* [WHAT YOU SHOULD DO]: Start at the line below containing "From this point" and stop at the line containing "Another subtle advantage". Repeat every line of that stretch exactly, and nothing outside it.

Stored data:
☆ ☆ ☆ ☆ ☆ ☆ ☆
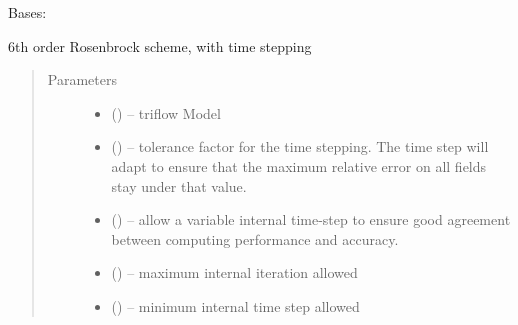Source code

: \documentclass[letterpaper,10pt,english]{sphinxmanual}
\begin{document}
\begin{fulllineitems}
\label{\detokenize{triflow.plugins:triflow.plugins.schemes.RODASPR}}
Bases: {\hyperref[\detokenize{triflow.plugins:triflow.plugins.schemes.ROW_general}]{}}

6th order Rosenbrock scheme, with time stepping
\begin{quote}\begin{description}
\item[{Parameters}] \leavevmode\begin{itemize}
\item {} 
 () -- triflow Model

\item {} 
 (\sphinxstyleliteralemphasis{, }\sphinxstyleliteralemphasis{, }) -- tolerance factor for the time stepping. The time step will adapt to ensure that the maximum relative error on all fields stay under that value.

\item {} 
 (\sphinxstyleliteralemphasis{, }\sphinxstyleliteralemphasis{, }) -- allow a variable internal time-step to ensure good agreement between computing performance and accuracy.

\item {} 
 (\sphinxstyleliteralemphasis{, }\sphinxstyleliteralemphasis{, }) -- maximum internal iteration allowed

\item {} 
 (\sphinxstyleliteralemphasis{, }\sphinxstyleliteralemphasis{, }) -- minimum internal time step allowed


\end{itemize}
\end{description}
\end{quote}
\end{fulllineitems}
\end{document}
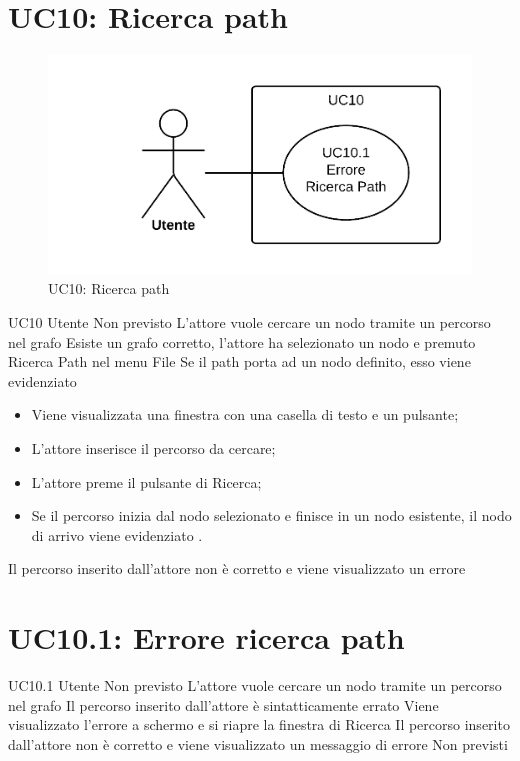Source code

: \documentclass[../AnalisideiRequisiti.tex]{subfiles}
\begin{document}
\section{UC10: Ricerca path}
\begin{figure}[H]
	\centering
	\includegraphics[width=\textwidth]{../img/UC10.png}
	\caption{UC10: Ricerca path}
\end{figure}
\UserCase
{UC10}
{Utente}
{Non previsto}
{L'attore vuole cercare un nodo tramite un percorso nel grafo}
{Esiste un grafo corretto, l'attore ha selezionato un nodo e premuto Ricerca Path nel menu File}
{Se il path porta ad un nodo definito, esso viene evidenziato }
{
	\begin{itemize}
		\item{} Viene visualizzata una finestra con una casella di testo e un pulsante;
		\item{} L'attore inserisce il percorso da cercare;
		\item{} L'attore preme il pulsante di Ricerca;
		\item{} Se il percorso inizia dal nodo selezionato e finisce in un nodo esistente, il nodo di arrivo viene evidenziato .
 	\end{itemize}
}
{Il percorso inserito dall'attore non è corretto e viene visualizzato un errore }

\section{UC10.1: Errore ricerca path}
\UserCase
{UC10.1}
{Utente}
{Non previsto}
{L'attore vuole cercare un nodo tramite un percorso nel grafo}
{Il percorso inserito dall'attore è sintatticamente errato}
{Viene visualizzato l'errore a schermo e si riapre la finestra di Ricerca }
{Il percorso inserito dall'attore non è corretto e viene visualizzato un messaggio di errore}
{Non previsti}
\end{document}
☆ ☆ ☆ ☆ ☆ ☆ ☆
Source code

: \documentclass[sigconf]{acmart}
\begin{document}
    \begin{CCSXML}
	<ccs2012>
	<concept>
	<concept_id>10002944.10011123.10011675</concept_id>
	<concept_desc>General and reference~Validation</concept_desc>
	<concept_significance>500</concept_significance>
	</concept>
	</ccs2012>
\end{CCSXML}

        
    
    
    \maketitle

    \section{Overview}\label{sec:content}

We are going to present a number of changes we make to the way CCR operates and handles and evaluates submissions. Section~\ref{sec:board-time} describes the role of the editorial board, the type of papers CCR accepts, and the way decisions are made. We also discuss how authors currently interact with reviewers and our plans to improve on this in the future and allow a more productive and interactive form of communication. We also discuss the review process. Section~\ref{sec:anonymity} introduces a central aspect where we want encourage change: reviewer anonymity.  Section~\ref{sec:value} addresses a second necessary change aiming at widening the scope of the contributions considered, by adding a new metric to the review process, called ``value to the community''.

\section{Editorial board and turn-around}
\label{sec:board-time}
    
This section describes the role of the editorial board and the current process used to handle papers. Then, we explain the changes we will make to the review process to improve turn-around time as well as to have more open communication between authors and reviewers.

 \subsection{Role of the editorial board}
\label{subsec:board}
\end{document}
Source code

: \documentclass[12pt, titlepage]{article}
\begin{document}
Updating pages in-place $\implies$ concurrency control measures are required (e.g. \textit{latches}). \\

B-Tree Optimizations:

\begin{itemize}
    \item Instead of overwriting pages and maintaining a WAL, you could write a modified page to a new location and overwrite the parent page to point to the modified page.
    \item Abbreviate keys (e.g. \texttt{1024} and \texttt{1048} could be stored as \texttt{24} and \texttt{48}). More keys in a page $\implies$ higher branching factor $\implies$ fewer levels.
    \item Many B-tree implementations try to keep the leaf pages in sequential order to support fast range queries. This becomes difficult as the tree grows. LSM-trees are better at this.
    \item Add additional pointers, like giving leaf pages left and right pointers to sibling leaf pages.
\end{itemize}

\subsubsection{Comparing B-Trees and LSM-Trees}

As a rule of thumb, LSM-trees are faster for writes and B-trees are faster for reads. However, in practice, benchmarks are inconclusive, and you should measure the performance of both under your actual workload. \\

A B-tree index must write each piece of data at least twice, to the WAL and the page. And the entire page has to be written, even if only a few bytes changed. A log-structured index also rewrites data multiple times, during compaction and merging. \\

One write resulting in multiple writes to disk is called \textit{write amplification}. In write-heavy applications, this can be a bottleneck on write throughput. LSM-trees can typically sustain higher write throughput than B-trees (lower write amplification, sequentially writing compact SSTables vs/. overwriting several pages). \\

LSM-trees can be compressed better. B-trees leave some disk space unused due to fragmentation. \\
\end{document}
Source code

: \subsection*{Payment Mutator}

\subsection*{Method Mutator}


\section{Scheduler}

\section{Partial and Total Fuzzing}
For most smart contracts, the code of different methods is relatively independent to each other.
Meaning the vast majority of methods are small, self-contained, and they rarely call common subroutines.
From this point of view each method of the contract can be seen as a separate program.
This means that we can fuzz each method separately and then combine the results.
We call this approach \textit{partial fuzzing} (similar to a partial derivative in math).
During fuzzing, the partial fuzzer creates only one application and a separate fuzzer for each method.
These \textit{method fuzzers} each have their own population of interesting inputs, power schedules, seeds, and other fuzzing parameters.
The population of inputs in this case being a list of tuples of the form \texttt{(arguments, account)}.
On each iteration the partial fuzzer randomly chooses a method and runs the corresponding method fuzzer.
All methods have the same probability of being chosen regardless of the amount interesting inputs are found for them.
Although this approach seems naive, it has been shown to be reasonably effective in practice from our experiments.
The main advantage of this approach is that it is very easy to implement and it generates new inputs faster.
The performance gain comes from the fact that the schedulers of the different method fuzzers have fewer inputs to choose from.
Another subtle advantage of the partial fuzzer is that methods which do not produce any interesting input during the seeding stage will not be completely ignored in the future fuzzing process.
☆ ☆ ☆ ☆ ☆ ☆ ☆
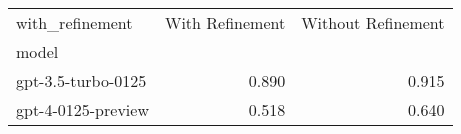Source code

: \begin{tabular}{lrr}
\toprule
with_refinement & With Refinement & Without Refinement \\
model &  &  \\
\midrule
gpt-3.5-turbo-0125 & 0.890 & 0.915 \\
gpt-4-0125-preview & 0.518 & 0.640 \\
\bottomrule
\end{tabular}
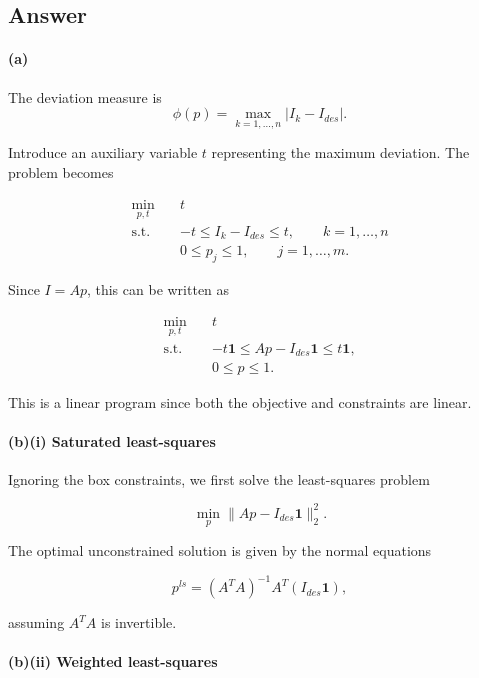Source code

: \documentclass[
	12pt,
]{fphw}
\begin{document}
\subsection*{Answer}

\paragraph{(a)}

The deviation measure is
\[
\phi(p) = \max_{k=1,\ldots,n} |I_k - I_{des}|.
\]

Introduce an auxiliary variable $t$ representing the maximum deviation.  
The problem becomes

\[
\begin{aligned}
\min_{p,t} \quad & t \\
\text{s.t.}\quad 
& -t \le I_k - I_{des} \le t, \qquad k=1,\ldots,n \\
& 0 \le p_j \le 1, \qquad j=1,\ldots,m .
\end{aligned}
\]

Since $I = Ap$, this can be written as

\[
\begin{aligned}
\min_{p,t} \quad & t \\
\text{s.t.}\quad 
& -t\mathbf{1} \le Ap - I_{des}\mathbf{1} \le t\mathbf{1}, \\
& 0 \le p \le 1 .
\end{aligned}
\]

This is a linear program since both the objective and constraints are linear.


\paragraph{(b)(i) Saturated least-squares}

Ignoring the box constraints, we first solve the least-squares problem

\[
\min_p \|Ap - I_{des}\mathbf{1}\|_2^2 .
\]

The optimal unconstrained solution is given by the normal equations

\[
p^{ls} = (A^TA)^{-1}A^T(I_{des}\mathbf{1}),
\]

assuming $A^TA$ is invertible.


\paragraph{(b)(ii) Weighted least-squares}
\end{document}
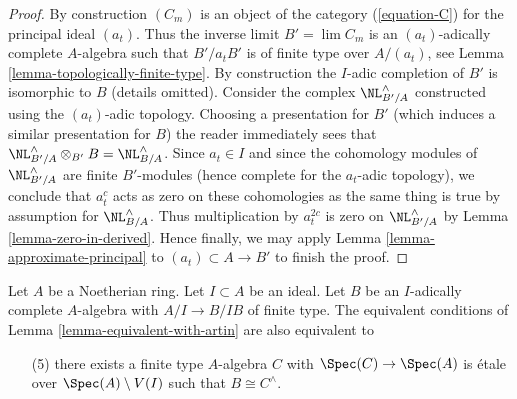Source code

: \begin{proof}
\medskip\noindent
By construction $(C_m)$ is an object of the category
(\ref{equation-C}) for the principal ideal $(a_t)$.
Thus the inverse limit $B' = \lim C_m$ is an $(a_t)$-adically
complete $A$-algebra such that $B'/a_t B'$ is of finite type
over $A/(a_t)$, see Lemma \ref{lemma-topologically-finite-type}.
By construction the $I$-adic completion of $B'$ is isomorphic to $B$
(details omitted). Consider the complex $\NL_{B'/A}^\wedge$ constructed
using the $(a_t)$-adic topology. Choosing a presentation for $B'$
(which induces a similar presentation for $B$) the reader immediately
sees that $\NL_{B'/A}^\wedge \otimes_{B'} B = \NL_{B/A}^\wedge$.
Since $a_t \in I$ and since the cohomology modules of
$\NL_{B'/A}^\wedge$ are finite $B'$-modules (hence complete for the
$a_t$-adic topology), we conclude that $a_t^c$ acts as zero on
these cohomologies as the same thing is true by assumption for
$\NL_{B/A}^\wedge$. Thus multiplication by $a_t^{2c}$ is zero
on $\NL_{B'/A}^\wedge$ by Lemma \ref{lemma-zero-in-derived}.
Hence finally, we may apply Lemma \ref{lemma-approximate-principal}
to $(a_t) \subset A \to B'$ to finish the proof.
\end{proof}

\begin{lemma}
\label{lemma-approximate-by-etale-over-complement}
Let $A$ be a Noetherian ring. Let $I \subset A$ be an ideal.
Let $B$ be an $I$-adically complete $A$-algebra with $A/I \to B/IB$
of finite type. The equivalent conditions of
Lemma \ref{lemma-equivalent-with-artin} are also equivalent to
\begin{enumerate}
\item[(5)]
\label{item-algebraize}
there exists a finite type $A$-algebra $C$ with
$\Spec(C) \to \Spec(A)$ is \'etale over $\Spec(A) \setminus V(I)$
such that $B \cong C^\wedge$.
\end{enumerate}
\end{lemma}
☆ ☆ ☆ ☆ ☆ ☆ ☆
* [ANSWER BOX]:
From this point of view each method of the contract can be seen as a separate program.
This means that we can fuzz each method separately and then combine the results.
We call this approach \textit{partial fuzzing} (similar to a partial derivative in math).
During fuzzing, the partial fuzzer creates only one application and a separate fuzzer for each method.
These \textit{method fuzzers} each have their own population of interesting inputs, power schedules, seeds, and other fuzzing parameters.
The population of inputs in this case being a list of tuples of the form \texttt{(arguments, account)}.
On each iteration the partial fuzzer randomly chooses a method and runs the corresponding method fuzzer.
All methods have the same probability of being chosen regardless of the amount interesting inputs are found for them.
Although this approach seems naive, it has been shown to be reasonably effective in practice from our experiments.
The main advantage of this approach is that it is very easy to implement and it generates new inputs faster.
The performance gain comes from the fact that the schedulers of the different method fuzzers have fewer inputs to choose from.
Another subtle advantage of the partial fuzzer is that methods which do not produce any interesting input during the seeding stage will not be completely ignored in the future fuzzing process.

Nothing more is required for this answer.